Das ist aber das einzige Problem des sorgenfreien Drehbuchs. In ihrer ganzen politischen Korrektheit können die elf (!) Drehbuchautoren nicht zwei männlichen Tieren alleine das Feld überlassen, sondern müssen eine Freundin zwischen den beiden Jungs installieren. So viel Konservativismus muss im Hause Warner bei Kinderfilmen dann doch sein.
Die Blasen der „Zombies“
Da man es hier aber nicht mit einem Sozialdrama, sondern mit Spaßkino zu tun hat, erwächst die Konfrontation nicht aus der Gesellschaft, sondern aus dem All. Ein einzelnes Alien nimmt mit seiner Untertasse Kurs auf die Erde und will diese mittels eines fiesen Tricks vereinnahmen. Ausgerechnet in die Lieblingskaugummis der Menschen mischt es eine Zutat, die aus den Kauenden willenlose Blasenmacher werden lässt. Dass dies bald eine lebensrettende Eigenschaft der „Zombies“ sein könnte, kann zu diesem Zeitpunkt noch niemand ahnen, weshalb sich Daffy, Dick und Petunia erst einmal daranmachen, das Alien samt der erstaunlich lebendigen Kaugummis in die Schranken zu weisen.
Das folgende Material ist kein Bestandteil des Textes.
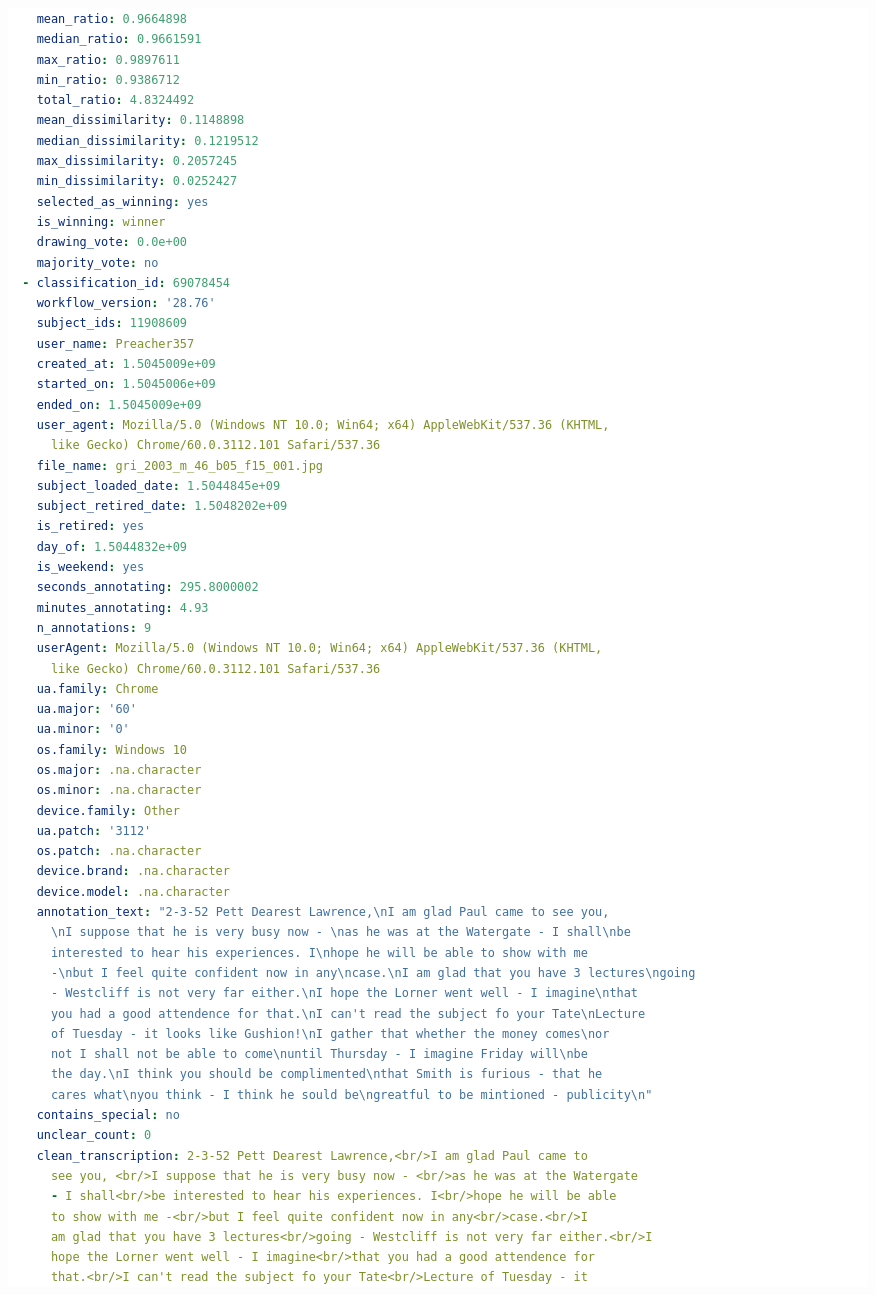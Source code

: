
 ```yaml
    mean_ratio: 0.9664898
    median_ratio: 0.9661591
    max_ratio: 0.9897611
    min_ratio: 0.9386712
    total_ratio: 4.8324492
    mean_dissimilarity: 0.1148898
    median_dissimilarity: 0.1219512
    max_dissimilarity: 0.2057245
    min_dissimilarity: 0.0252427
    selected_as_winning: yes
    is_winning: winner
    drawing_vote: 0.0e+00
    majority_vote: no
  - classification_id: 69078454
    workflow_version: '28.76'
    subject_ids: 11908609
    user_name: Preacher357
    created_at: 1.5045009e+09
    started_on: 1.5045006e+09
    ended_on: 1.5045009e+09
    user_agent: Mozilla/5.0 (Windows NT 10.0; Win64; x64) AppleWebKit/537.36 (KHTML,
      like Gecko) Chrome/60.0.3112.101 Safari/537.36
    file_name: gri_2003_m_46_b05_f15_001.jpg
    subject_loaded_date: 1.5044845e+09
    subject_retired_date: 1.5048202e+09
    is_retired: yes
    day_of: 1.5044832e+09
    is_weekend: yes
    seconds_annotating: 295.8000002
    minutes_annotating: 4.93
    n_annotations: 9
    userAgent: Mozilla/5.0 (Windows NT 10.0; Win64; x64) AppleWebKit/537.36 (KHTML,
      like Gecko) Chrome/60.0.3112.101 Safari/537.36
    ua.family: Chrome
    ua.major: '60'
    ua.minor: '0'
    os.family: Windows 10
    os.major: .na.character
    os.minor: .na.character
    device.family: Other
    ua.patch: '3112'
    os.patch: .na.character
    device.brand: .na.character
    device.model: .na.character
    annotation_text: "2-3-52 Pett Dearest Lawrence,\nI am glad Paul came to see you,
      \nI suppose that he is very busy now - \nas he was at the Watergate - I shall\nbe
      interested to hear his experiences. I\nhope he will be able to show with me
      -\nbut I feel quite confident now in any\ncase.\nI am glad that you have 3 lectures\ngoing
      - Westcliff is not very far either.\nI hope the Lorner went well - I imagine\nthat
      you had a good attendence for that.\nI can't read the subject fo your Tate\nLecture
      of Tuesday - it looks like Gushion!\nI gather that whether the money comes\nor
      not I shall not be able to come\nuntil Thursday - I imagine Friday will\nbe
      the day.\nI think you should be complimented\nthat Smith is furious - that he
      cares what\nyou think - I think he sould be\ngreatful to be mintioned - publicity\n"
    contains_special: no
    unclear_count: 0
    clean_transcription: 2-3-52 Pett Dearest Lawrence,<br/>I am glad Paul came to
      see you, <br/>I suppose that he is very busy now - <br/>as he was at the Watergate
      - I shall<br/>be interested to hear his experiences. I<br/>hope he will be able
      to show with me -<br/>but I feel quite confident now in any<br/>case.<br/>I
      am glad that you have 3 lectures<br/>going - Westcliff is not very far either.<br/>I
      hope the Lorner went well - I imagine<br/>that you had a good attendence for
      that.<br/>I can't read the subject fo your Tate<br/>Lecture of Tuesday - it
```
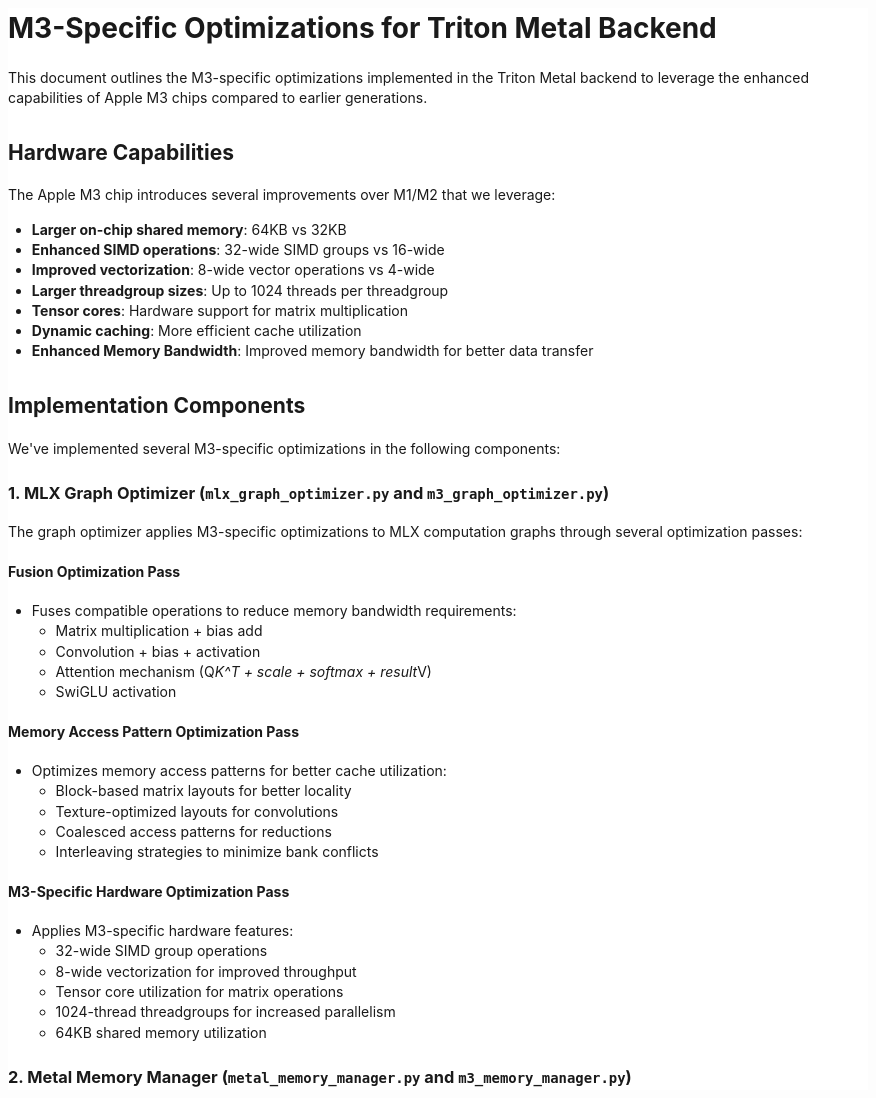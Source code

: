 # M3-Specific Optimizations for Triton Metal Backend

This document outlines the M3-specific optimizations implemented in the Triton Metal backend to leverage the enhanced capabilities of Apple M3 chips compared to earlier generations.

## Hardware Capabilities

The Apple M3 chip introduces several improvements over M1/M2 that we leverage:

- **Larger on-chip shared memory**: 64KB vs 32KB
- **Enhanced SIMD operations**: 32-wide SIMD groups vs 16-wide
- **Improved vectorization**: 8-wide vector operations vs 4-wide
- **Larger threadgroup sizes**: Up to 1024 threads per threadgroup
- **Tensor cores**: Hardware support for matrix multiplication
- **Dynamic caching**: More efficient cache utilization
- **Enhanced Memory Bandwidth**: Improved memory bandwidth for better data transfer

## Implementation Components

We've implemented several M3-specific optimizations in the following components:

### 1. MLX Graph Optimizer (`mlx_graph_optimizer.py` and `m3_graph_optimizer.py`)

The graph optimizer applies M3-specific optimizations to MLX computation graphs through several optimization passes:

#### Fusion Optimization Pass
- Fuses compatible operations to reduce memory bandwidth requirements:
  - Matrix multiplication + bias add
  - Convolution + bias + activation
  - Attention mechanism (Q*K^T + scale + softmax + result*V)
  - SwiGLU activation

#### Memory Access Pattern Optimization Pass
- Optimizes memory access patterns for better cache utilization:
  - Block-based matrix layouts for better locality
  - Texture-optimized layouts for convolutions
  - Coalesced access patterns for reductions
  - Interleaving strategies to minimize bank conflicts

#### M3-Specific Hardware Optimization Pass
- Applies M3-specific hardware features:
  - 32-wide SIMD group operations
  - 8-wide vectorization for improved throughput
  - Tensor core utilization for matrix operations
  - 1024-thread threadgroups for increased parallelism
  - 64KB shared memory utilization

### 2. Metal Memory Manager (`metal_memory_manager.py` and `m3_memory_manager.py`)

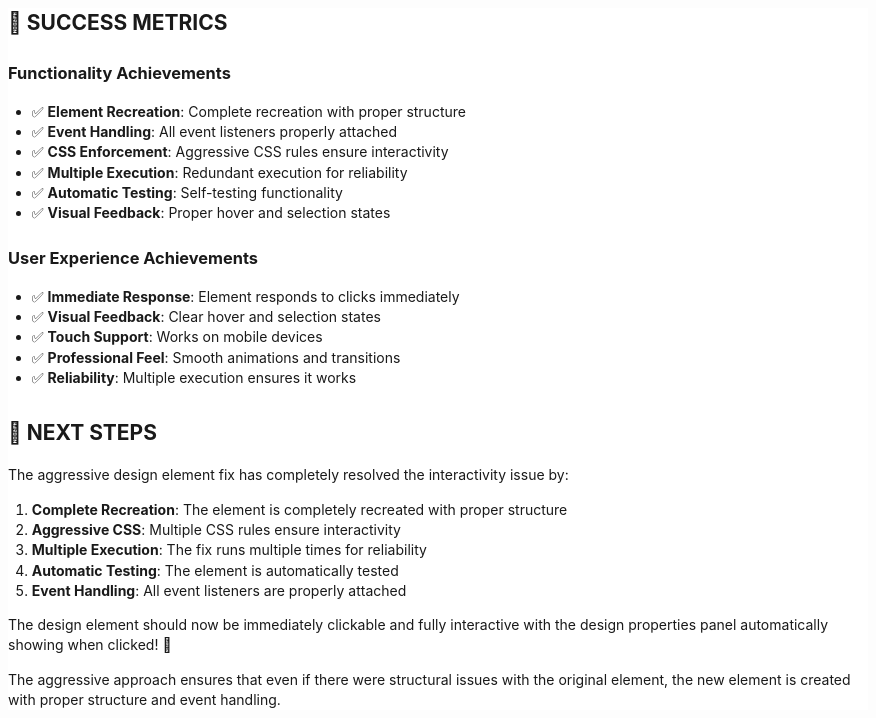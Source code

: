 ## 🎯 **SUCCESS METRICS**

### Functionality Achievements
- ✅ **Element Recreation**: Complete recreation with proper structure
- ✅ **Event Handling**: All event listeners properly attached
- ✅ **CSS Enforcement**: Aggressive CSS rules ensure interactivity
- ✅ **Multiple Execution**: Redundant execution for reliability
- ✅ **Automatic Testing**: Self-testing functionality
- ✅ **Visual Feedback**: Proper hover and selection states

### User Experience Achievements
- ✅ **Immediate Response**: Element responds to clicks immediately
- ✅ **Visual Feedback**: Clear hover and selection states
- ✅ **Touch Support**: Works on mobile devices
- ✅ **Professional Feel**: Smooth animations and transitions
- ✅ **Reliability**: Multiple execution ensures it works

## 🚀 **NEXT STEPS**

The aggressive design element fix has completely resolved the interactivity issue by:

1. **Complete Recreation**: The element is completely recreated with proper structure
2. **Aggressive CSS**: Multiple CSS rules ensure interactivity
3. **Multiple Execution**: The fix runs multiple times for reliability
4. **Automatic Testing**: The element is automatically tested
5. **Event Handling**: All event listeners are properly attached

The design element should now be immediately clickable and fully interactive with the design properties panel automatically showing when clicked! 🎯

The aggressive approach ensures that even if there were structural issues with the original element, the new element is created with proper structure and event handling.
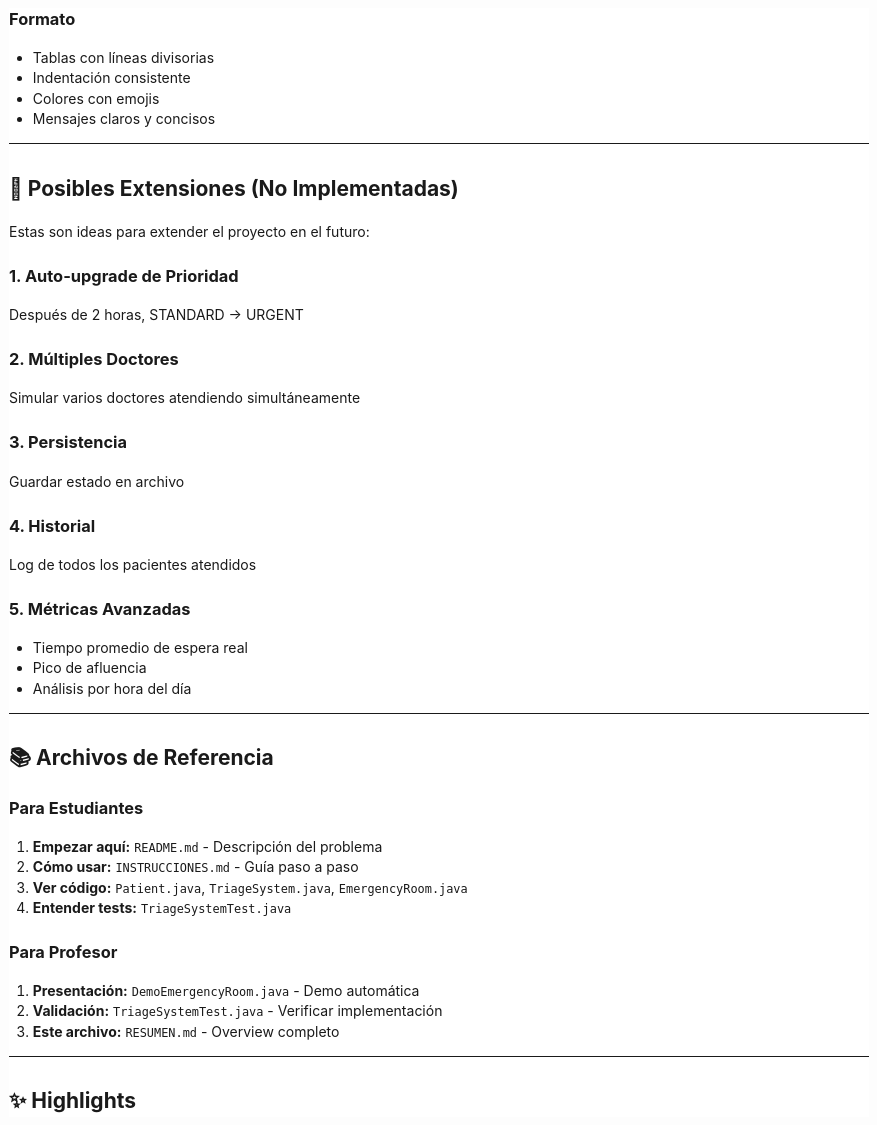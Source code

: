 ### Formato
- Tablas con líneas divisorias
- Indentación consistente
- Colores con emojis
- Mensajes claros y concisos

---

## 🔧 Posibles Extensiones (No Implementadas)

Estas son ideas para extender el proyecto en el futuro:

### 1. Auto-upgrade de Prioridad
Después de 2 horas, STANDARD → URGENT

### 2. Múltiples Doctores
Simular varios doctores atendiendo simultáneamente

### 3. Persistencia
Guardar estado en archivo

### 4. Historial
Log de todos los pacientes atendidos

### 5. Métricas Avanzadas
- Tiempo promedio de espera real
- Pico de afluencia
- Análisis por hora del día

---

## 📚 Archivos de Referencia

### Para Estudiantes

1. **Empezar aquí:** `README.md` - Descripción del problema
2. **Cómo usar:** `INSTRUCCIONES.md` - Guía paso a paso
3. **Ver código:** `Patient.java`, `TriageSystem.java`, `EmergencyRoom.java`
4. **Entender tests:** `TriageSystemTest.java`

### Para Profesor

1. **Presentación:** `DemoEmergencyRoom.java` - Demo automática
2. **Validación:** `TriageSystemTest.java` - Verificar implementación
3. **Este archivo:** `RESUMEN.md` - Overview completo

---

## ✨ Highlights
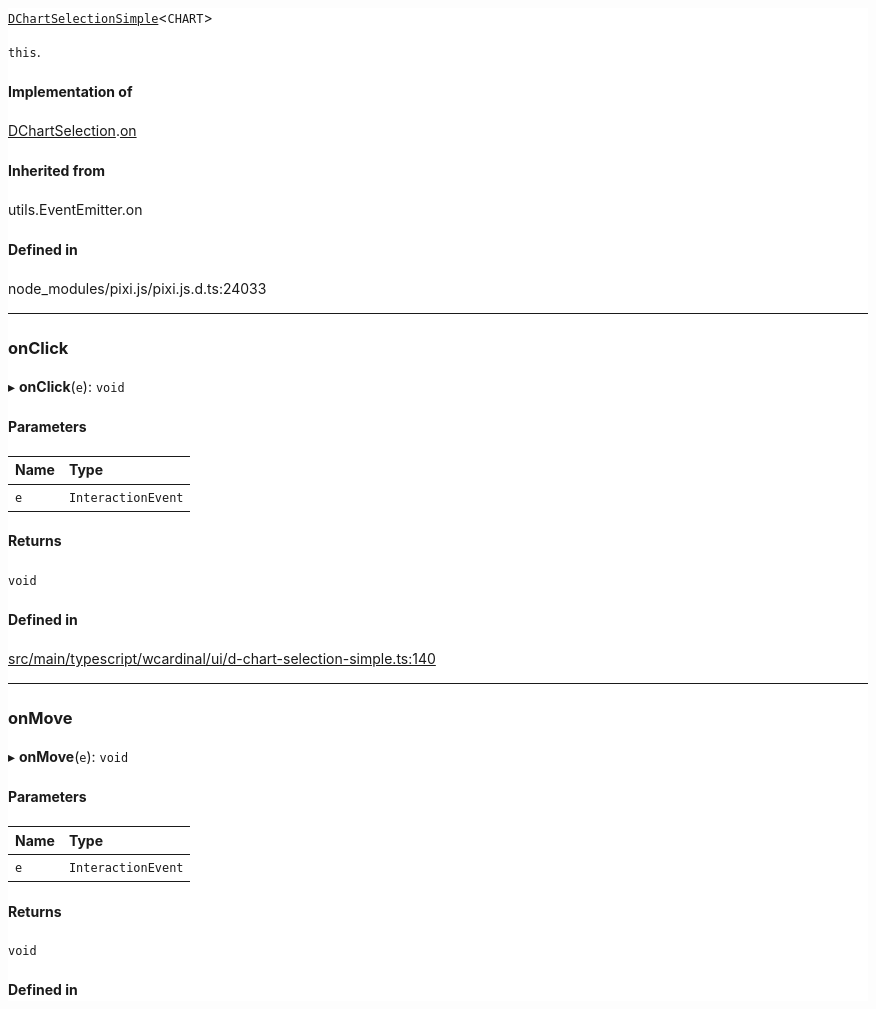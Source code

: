 [`DChartSelectionSimple`](DChartSelectionSimple.md)\<`CHART`\>

`this`.

#### Implementation of

[DChartSelection](../interfaces/DChartSelection.md).[on](../interfaces/DChartSelection.md#on)

#### Inherited from

utils.EventEmitter.on

#### Defined in

node_modules/pixi.js/pixi.js.d.ts:24033

___

### onClick

▸ **onClick**(`e`): `void`

#### Parameters

| Name | Type |
| :------ | :------ |
| `e` | `InteractionEvent` |

#### Returns

`void`

#### Defined in

[src/main/typescript/wcardinal/ui/d-chart-selection-simple.ts:140](https://github.com/winter-cardinal/winter-cardinal-ui/blob/v0.310.1/src/main/typescript/wcardinal/ui/d-chart-selection-simple.ts#L140)

___

### onMove

▸ **onMove**(`e`): `void`

#### Parameters

| Name | Type |
| :------ | :------ |
| `e` | `InteractionEvent` |

#### Returns

`void`

#### Defined in
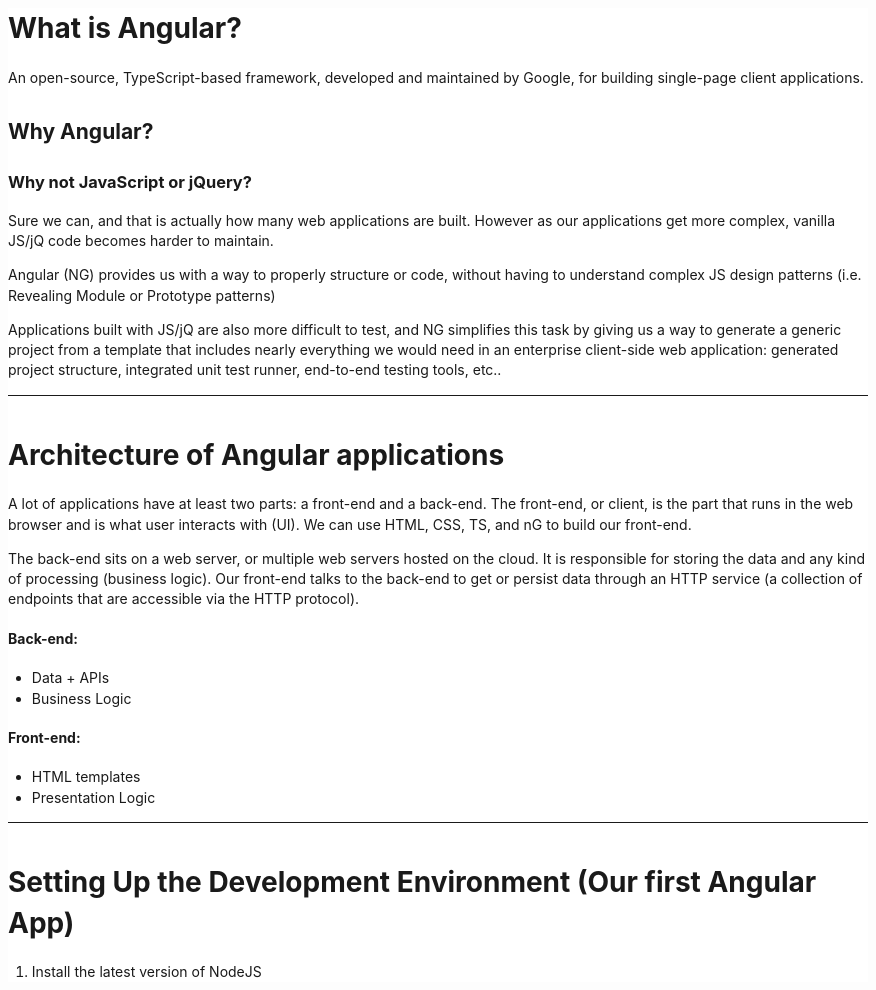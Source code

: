 # What is Angular?

An open-source, TypeScript-based framework, developed and maintained by Google, for building single-page client applications.

## Why Angular? 

### Why not JavaScript or jQuery?

Sure we can, and that is actually how many web applications are built. However as our applications get more complex, vanilla JS/jQ code becomes harder to maintain.

Angular (NG) provides us with a way to properly structure or code, without having to understand complex JS design patterns (i.e. Revealing Module or Prototype patterns)

Applications built with JS/jQ are also more difficult to test, and NG simplifies this task by giving us a way to generate a generic project from a template that includes nearly everything we would need in an enterprise client-side web application: generated project structure, integrated unit test runner, end-to-end testing tools, etc..

---

# Architecture of Angular applications

A lot of applications have at least two parts: a front-end and a back-end. The front-end, 
or client, is the part that runs in the web browser and is what user interacts with (UI). We can use HTML, CSS, TS, and nG to build our front-end.

The back-end sits on a web server, or multiple web servers hosted on the cloud. It is responsible for 
storing the data and any kind of processing (business logic). Our front-end talks to the back-end to 
get or persist data through an HTTP service (a collection of endpoints that are accessible via the 
HTTP protocol).

#### Back-end:
* Data + APIs
* Business Logic

#### Front-end:
* HTML templates
* Presentation Logic

---

# Setting Up the Development Environment (Our first Angular App)

1) Install the latest version of NodeJS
All das geht zunächst, vor allem aufgrund Daffys Selbstüberschätzung, hoffnungslos schief. Aber am Ende wird doch alles gut, obwohl die Zombie-Invasion zwischendurch recht gruselig animiert ist; für die Jüngsten im Publikum ist das mit Vorsicht zu genießen. Da sich die Animation auf angenehm altmodische Art im zweidimensionalen Raum entfaltet und der Wortwitz recht charmant daherkommt, ist die Weltrettungsaktion der guten alten Looney-Tunes-Charaktere insgesamt ein rundum versöhnlicher Spaß – Alien inklusive!